Filter this listing down to the lines that contain the word "regular", and copy them.

• _Available data_
------------------------

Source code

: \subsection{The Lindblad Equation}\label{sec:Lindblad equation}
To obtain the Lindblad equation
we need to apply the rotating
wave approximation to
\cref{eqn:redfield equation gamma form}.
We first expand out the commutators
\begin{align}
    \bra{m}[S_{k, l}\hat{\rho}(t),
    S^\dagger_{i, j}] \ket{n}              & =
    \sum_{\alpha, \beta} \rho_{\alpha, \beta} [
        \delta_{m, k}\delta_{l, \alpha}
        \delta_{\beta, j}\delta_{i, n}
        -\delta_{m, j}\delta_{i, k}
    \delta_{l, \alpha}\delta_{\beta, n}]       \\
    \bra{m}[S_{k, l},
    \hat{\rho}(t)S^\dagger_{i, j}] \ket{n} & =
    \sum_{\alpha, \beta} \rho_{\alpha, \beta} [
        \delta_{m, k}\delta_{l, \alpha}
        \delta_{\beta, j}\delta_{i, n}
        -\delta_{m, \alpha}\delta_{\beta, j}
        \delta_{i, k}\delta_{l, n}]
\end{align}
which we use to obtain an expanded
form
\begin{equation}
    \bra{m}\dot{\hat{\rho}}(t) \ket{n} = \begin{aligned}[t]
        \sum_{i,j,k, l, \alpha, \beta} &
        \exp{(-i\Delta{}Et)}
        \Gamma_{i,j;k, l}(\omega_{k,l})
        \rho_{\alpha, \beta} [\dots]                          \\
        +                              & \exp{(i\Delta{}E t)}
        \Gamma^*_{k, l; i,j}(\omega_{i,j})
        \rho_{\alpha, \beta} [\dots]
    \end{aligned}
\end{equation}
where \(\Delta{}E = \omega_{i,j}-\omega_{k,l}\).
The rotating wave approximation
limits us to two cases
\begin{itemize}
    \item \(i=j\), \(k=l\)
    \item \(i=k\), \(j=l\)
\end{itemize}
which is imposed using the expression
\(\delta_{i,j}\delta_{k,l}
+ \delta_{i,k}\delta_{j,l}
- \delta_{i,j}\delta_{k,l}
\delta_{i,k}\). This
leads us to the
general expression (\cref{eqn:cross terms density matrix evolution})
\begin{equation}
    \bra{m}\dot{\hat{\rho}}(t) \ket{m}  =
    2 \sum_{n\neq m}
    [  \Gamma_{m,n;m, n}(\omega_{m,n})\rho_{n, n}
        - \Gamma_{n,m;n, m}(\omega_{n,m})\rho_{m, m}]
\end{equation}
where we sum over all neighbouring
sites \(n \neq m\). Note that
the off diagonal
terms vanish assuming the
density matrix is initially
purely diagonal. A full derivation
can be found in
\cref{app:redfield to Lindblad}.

------------------------

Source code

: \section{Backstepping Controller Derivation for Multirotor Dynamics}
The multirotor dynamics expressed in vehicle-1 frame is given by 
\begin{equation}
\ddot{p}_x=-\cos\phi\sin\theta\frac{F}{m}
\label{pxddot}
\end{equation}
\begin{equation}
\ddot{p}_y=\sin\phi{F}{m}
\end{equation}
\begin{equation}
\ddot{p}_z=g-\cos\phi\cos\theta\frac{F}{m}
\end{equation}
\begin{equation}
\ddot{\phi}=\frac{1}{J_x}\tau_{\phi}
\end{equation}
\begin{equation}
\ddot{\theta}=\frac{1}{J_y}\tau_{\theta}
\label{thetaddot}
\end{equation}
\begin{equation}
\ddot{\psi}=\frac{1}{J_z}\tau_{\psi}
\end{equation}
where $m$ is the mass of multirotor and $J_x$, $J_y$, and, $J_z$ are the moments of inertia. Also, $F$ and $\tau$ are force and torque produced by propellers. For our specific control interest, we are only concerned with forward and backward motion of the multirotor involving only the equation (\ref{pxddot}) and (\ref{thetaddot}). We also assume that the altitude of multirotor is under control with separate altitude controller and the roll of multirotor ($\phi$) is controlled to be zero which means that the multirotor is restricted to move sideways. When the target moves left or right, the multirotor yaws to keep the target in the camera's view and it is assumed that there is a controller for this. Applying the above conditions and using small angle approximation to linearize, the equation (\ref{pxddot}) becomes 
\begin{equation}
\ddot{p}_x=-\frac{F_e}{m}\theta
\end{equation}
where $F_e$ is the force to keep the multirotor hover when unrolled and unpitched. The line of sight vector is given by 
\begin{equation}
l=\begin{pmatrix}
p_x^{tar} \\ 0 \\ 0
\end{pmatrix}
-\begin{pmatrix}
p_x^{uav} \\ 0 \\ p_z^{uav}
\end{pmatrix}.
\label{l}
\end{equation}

------------------------

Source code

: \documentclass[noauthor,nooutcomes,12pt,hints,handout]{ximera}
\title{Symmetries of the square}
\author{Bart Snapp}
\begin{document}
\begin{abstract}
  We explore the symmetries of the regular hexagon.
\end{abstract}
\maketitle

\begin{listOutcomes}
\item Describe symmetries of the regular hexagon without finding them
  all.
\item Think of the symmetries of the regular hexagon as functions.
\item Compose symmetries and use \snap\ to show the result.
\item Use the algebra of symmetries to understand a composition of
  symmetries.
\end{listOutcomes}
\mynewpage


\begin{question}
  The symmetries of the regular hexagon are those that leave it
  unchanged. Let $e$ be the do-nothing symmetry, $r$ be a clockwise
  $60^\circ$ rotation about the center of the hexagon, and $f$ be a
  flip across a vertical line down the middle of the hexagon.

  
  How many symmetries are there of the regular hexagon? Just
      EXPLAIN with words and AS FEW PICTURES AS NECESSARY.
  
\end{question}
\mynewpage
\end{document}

------------------------

• _Solution to this task_
  We explore the symmetries of the regular hexagon.
\item Describe symmetries of the regular hexagon without finding them
\item Think of the symmetries of the regular hexagon as functions.
  The symmetries of the regular hexagon are those that leave it
  How many symmetries are there of the regular hexagon? Just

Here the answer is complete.